The Court also considered whether Mr Ayris had breached restrictions in the use and disclosure of confidential information. It held that while he was in breach of his obligations to WRN in taking business cards and copying email addresses, this was because they belonged to WRN, but they were not confidential business information because much of that information was available on WRN’s website and could easily be reproduced.

 
The Court’s analysis and decision turned on the particular facts of the case and the drafting of the restrictive covenants in question and the outcome is not surprising. However, the guidance in relation to the geographical scope and restricted period of such covenant is helpful. Further, the High Court accepted that the reasonableness of restrictive covenants should be considered as at the date of the employment contract, not at the date of termination. Employers should therefore review restrictive covenants when employees are promoted to more responsible roles, where they may have more customer dealings and access to company information and consider imposing new restrictive covenants when appropriate.


Age Discrimination


The law on age discrimination, introduced through the Employment Equality (Age) Regulations 2006, continues to develop. Job advertisements should be tailored so as not to be caught by the Regulations.

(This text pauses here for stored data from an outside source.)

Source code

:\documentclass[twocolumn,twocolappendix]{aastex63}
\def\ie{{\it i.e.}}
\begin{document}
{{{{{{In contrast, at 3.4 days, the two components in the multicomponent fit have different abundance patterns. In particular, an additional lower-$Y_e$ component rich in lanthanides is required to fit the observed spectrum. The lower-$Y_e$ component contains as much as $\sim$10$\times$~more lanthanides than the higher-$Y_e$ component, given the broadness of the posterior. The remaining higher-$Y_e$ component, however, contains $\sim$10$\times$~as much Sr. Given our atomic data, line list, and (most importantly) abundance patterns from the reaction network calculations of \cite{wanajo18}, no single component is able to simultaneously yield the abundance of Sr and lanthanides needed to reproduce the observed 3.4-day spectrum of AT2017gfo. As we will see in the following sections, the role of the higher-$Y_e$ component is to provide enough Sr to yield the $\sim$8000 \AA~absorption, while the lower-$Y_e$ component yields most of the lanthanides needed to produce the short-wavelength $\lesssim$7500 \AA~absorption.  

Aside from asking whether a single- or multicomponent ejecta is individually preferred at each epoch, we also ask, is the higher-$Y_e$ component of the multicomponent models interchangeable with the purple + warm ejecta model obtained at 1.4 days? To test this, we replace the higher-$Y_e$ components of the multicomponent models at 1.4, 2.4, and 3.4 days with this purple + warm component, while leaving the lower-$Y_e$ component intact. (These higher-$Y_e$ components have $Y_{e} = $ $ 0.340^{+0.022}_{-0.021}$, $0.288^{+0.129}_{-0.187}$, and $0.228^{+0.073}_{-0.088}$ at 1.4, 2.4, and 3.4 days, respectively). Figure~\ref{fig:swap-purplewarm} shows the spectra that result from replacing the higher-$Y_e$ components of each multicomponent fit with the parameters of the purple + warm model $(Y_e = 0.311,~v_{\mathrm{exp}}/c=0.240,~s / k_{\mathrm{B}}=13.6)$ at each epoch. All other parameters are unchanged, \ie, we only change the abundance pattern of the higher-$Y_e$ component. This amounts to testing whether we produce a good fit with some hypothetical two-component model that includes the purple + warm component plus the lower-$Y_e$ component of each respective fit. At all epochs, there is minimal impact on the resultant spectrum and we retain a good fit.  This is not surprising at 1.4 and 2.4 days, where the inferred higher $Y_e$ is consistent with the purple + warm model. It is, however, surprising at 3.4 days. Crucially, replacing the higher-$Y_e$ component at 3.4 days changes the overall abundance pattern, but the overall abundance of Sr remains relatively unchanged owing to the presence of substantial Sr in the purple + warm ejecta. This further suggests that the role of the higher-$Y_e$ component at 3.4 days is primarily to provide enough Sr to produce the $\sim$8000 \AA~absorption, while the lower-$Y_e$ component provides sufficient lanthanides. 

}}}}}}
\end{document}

In the Northern Ireland Industrial Tribunal case McCoy v. James McGregor & Sons Ltd and Ors, a job advertisement seeking applicants with “youthful enthusiasm” was found to fall foul of the Regulations. Thus even references to qualities associated with people of a particular age may give rise to an inference of discrimination and should be avoided. Questions about age and date of birth should be deleted from application forms and instead be collected through a separate diversity monitoring form.